Read the records below and copy each line that contains "Modeling".

________

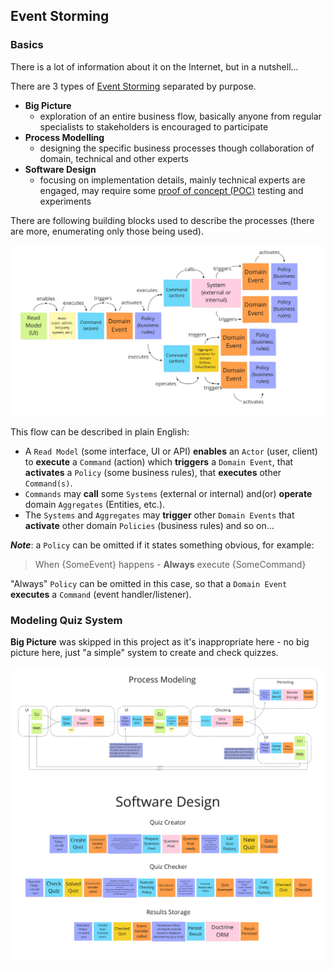 ## Event Storming

### Basics

There is a lot of information about it on the Internet, but in a nutshell...

There are 3 types of [Event Storming](https://en.wikipedia.org/wiki/Event_storming) separated by purpose.

- **Big Picture**
    - exploration of an entire business flow, basically anyone from regular specialists to stakeholders is encouraged to participate
- **Process Modelling**
    - designing the specific business processes though collaboration of domain, technical and other experts
- **Software Design**
    - focusing on implementation details, mainly technical experts are engaged, may require some [proof of concept (POC)](https://en.wikipedia.org/wiki/Proof_of_concept) testing and experiments

There are following building blocks used to describe the processes (there are more, enumerating only those being used).

![Building blocks](images/es-building-blocks.png)

This flow can be described in plain English:

- A `Read Model` (some interface, UI or API) **enables** an `Actor` (user, client) to **execute** a `Command` (action) which **triggers** a `Domain Event`, that **activates** a `Policy` (some business rules), that **executes** other `Command(s)`.
- `Commands` may **call** some `Systems` (external or internal) and(or) **operate** domain `Aggregates` (Entities, etc.).
- The `Systems` and `Aggregates` may **trigger** other `Domain Events` that **activate** other domain `Policies` (business rules) and so on...

**_Note_**: a `Policy` can be omitted if it states something obvious, for example:
> When {SomeEvent} happens - **Always** execute {SomeCommand}

"Always" `Policy` can be omitted in this case, so that a `Domain Event` **executes** a `Command` (event handler/listener).

### Modeling Quiz System 

**Big Picture** was skipped in this project as it's inappropriate here - no big picture here, just "a simple" system to create and check quizzes.

![Process Modeling](images/process-modeling.png)
![Software Design](images/software-design.png)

________

• Response area:
### Modeling Quiz System 
![Process Modeling](images/process-modeling.png)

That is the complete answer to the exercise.